Your iPhone is Getting Even Smarter
Apple’s Spotlight tool is getting a big upgrade, and the changes mean it will be easier than ever to find information on your Mac, iPad or iPhone. This upgrade and other new features that will be in iOS 9 were announced during the Worldwide Developers Conference (WWDX) on June 8.
The Spotlight tool, which searches for apps and files on all Apple devices, will now be able to search within apps as well. For example, you could type “find an email from Brad” into Spotlight and you would be taken to that message in your email app. You will also be able to search the entire web right from Spotlight, with the aid of context-aware features on the default search engine, Bing.
Using apps will be more integrated too. Certain apps will start based on your physical location, so for example iTunes might start when you plug in at the gym. This could mean changes for how apps are developed, and also for how websites are built and optimized. Other iOS changes include better ways to preserve battery life, a smarter Siri, and split-screen multitasking. The beta version is planned for a July release.
Google Adds Location-Aware Search and Inter-App Navigation Tools
Many of the features announced by Apple last week are similar to what Google released for Android several weeks ago. Behshad Behzadi, Director of Conversational Search for Google, discussed the upgrades to Google Now On Tap at SMX Paris on June 9. Now, you can ask your phone questions such as “how deep is it” when you’re standing near a river, and you’ll get correct answers even if you don’t know the river’s name. You can also ask when a restaurant reopens if you’re standing in front of it, for example, or ask the name of a park you’re in. The feature hasn’t been named yet but it’s 100 percent live so you can try it for yourself. If you don’t own an Android phone, you can try it on your iPhone by using the Google Search App. Also at SMX Paris, Google showed how it can use this technology on Android phones to navigate between apps. We join Ars Technica in noticing that Apple seems to be playing catch-up.
Apple Announces Apple Music and Beats 1
Apple changed the world with iTunes as a way to purchase and listen to music, and now it’s looking to make inroads into streaming music as well. At SMDX last week, it unveiled a streaming service called called Beats 1. The cost for ad-free streaming will be $10 per month, or $15 per month for sharing among up to six users. Other features in the new Apple Music will include a library of all your music, a space for artists to promote themselves and share exclusive content, a recommendation system, and a hub for newly released music. It is to be released June 30.

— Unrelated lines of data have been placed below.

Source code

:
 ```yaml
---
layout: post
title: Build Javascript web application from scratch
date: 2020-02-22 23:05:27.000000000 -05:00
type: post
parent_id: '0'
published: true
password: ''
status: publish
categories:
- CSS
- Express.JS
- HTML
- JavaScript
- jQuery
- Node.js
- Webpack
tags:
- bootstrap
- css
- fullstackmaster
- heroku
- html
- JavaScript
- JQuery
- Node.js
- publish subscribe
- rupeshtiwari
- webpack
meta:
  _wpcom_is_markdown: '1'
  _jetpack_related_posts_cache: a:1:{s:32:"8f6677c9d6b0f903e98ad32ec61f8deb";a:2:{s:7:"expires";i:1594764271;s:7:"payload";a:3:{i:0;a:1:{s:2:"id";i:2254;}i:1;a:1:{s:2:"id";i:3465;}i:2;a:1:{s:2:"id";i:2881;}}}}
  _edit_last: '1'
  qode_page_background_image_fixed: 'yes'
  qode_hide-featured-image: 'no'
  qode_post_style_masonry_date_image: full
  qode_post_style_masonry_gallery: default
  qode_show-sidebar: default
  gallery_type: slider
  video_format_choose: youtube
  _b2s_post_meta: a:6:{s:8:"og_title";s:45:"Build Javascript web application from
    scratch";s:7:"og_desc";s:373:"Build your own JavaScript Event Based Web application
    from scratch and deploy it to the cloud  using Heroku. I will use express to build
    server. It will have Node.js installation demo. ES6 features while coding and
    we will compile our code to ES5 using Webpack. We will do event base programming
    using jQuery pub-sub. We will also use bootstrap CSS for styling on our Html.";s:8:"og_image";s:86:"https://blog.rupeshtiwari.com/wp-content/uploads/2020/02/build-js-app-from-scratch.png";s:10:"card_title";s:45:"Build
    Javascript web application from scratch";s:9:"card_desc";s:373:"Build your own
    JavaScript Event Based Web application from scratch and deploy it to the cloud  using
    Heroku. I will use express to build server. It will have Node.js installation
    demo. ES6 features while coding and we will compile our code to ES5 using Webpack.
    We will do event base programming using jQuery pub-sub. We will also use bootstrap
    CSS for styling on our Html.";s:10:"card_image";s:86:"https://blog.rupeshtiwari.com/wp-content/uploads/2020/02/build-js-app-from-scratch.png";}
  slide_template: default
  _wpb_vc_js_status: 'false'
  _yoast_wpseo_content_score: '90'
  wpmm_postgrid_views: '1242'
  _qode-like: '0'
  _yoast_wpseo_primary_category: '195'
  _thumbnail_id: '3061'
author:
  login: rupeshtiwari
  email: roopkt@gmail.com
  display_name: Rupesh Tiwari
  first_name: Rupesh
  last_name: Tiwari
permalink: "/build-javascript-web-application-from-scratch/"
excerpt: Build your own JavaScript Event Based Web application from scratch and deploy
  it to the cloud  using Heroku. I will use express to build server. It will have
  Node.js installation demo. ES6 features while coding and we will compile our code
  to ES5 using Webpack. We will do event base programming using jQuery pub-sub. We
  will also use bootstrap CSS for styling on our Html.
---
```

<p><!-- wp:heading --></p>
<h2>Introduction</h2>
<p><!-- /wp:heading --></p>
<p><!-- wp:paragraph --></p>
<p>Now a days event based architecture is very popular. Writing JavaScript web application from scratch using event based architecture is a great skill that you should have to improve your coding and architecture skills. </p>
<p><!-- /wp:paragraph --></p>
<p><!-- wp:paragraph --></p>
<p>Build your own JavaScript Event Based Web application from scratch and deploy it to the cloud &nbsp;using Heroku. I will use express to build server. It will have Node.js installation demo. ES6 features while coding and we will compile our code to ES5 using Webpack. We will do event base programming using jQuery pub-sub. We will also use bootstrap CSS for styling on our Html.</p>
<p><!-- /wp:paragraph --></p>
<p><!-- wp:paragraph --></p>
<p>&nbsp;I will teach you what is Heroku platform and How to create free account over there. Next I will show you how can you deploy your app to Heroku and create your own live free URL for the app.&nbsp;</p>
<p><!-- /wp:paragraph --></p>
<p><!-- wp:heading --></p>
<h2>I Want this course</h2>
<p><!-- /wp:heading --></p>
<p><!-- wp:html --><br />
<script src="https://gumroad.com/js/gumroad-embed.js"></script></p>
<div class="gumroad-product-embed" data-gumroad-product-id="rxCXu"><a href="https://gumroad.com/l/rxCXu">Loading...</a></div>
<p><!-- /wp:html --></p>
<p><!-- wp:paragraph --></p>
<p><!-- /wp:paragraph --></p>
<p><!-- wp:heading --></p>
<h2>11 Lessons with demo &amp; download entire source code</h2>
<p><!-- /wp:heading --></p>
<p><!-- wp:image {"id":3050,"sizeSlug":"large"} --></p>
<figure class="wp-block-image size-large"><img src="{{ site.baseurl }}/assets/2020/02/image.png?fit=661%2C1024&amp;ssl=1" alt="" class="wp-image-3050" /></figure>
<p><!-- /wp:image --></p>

The Russians are Polluting the Internet
The New York Times Magazine reported this week that organized groups of trolls in Russia are intentionally polluting the Internet with false news stories and hoaxes. This corporatized trolling is apparently an effort to discredit the Internet as a useful source of information.
The Times’ Investigative reporter Adrien Chen found out that a shadowy group, best known as the Internet Research Agency, pays people to flood sites such as Twitter with false news and to post faked videos about things like explosions, Ebola, gas leaks and terrorism. It’s been used politically inside Russia as well, and is being called “information warfare.” The group has links to Evgeny Prigoazhin, a wealthy and powerful supporter of the Kremlin.
“From what I have gathered from talking to activists, it’s really to kind of pollute the Internet, to make it an unreliable source for people, and so that normal Russians who might want to learn about opposition leaders or another side of things from the Kremlin narrative will just not be able to trust it,” Chen said in an interview with PBS Newshour.